This chocolate gelato recipe is vegan, though you would never guess it by the rich and full mouthfeel that good-quality dark chocolate and coconut milk provide. When churned in an ice cream machine the texture is creamy and luscious, as if actual cream were included in the recipe.
Makes about 1 quart
1 cup sugar
1 cup coconut water
1 tablespoon unsweetened cocoa powder
6 ounces bittersweet chocolate such as Scharffen Berger or Valrhona, finely chopped
2 cups coconut milk
1 tablespoons dark rum
Pinch of salt
In a heavy saucepan, combine the sugar, coconut water, and cocoa powder and bring to a boil over medium-high heat, stirring occasionally until the sugar and cocoa powder are completely dissolved and a syrup has formed. Remove from the heat and add the chocolate, stirring until completely melted. Add the coconut milk, rum, and salt and stir well. Let cool to room temperature.
Pour the cooled mixture into a blender or food processor and process until very smooth. Transfer to a bowl, cover, and refrigerate until very cold, at least 2 hours or up to 1 day.

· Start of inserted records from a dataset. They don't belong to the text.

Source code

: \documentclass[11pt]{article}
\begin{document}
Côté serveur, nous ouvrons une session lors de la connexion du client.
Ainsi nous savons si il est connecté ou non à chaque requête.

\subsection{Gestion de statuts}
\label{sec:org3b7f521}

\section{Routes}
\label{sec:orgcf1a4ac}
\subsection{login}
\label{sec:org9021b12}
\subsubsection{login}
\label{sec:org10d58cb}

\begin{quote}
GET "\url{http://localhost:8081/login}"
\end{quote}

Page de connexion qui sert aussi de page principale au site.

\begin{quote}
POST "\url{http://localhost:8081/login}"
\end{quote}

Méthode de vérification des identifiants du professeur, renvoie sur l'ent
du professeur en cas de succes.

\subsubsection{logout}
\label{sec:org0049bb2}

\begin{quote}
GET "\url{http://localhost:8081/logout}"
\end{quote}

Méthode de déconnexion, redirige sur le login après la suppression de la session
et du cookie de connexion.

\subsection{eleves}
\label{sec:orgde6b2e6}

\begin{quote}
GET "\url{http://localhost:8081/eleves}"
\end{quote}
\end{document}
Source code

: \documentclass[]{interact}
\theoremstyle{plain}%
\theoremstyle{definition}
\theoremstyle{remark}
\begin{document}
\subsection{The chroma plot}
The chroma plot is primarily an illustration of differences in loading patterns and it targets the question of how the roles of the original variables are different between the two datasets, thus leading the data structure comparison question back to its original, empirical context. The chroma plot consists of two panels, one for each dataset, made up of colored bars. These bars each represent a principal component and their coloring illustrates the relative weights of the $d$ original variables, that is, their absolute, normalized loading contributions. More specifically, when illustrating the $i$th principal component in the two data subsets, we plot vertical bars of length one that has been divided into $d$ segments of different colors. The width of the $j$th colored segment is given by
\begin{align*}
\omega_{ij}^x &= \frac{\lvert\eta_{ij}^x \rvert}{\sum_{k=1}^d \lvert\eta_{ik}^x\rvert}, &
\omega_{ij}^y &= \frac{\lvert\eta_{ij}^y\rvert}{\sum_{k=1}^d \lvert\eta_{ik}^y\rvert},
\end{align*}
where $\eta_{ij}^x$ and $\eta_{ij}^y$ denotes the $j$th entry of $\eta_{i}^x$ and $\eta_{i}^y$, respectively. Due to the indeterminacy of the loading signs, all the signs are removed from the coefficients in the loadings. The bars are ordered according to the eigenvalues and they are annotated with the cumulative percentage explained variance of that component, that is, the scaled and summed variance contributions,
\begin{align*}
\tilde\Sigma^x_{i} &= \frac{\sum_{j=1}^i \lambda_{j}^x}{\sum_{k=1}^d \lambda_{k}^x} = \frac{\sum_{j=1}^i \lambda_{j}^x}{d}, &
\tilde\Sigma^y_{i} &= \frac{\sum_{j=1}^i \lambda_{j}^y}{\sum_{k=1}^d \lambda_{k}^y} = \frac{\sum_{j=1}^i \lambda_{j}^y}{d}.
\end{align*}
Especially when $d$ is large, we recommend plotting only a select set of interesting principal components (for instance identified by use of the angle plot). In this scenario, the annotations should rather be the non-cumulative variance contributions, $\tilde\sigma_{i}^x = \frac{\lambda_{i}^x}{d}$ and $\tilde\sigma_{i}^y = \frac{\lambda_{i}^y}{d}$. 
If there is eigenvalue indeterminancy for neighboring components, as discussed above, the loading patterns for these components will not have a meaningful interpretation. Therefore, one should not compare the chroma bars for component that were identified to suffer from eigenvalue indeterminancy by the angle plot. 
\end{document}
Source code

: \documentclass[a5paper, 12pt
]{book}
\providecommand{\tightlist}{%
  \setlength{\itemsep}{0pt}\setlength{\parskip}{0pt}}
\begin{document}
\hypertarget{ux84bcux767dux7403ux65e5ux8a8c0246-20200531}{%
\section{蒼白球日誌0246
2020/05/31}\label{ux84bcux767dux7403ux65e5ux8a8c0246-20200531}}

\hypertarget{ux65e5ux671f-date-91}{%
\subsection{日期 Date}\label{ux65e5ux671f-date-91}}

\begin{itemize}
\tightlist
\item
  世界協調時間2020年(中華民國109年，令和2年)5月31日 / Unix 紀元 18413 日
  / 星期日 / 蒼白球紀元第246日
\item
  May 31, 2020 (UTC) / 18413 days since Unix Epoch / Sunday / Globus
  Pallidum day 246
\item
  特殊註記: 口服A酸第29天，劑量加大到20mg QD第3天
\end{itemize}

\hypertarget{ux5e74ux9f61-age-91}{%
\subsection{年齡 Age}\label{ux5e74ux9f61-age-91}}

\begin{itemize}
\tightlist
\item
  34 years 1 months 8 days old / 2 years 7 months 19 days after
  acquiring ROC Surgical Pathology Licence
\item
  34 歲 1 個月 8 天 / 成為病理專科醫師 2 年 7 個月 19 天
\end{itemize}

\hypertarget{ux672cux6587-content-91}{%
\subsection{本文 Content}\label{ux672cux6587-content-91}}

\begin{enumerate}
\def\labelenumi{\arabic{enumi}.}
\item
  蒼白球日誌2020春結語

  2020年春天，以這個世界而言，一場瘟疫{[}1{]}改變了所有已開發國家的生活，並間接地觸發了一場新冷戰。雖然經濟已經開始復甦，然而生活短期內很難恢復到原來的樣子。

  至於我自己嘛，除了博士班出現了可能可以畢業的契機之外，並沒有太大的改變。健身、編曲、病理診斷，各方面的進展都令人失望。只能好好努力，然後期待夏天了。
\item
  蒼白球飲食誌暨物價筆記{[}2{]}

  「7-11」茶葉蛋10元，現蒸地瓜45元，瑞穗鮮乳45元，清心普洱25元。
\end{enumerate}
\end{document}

Pour the cold mixture into an ice cream maker and churn according to the manufacturer’s instructions. Serve the gelato right away, or spoon it into a freezer-safe container, place parchment or waxed paper directly on the surface, cover tightly, and freeze for up to 3 days.
Chocolate-Dipped Chocolate-Coconut Bars
Freeze the gelato in an ice cream bar mold until solid, at least 2 hours or up to 3 days. Unmold the frozen bars and dip the top halves into 8 ounces melted bittersweet chocolate, then coat the chocolate with 1⁄2 cup finely shredded dried coconut.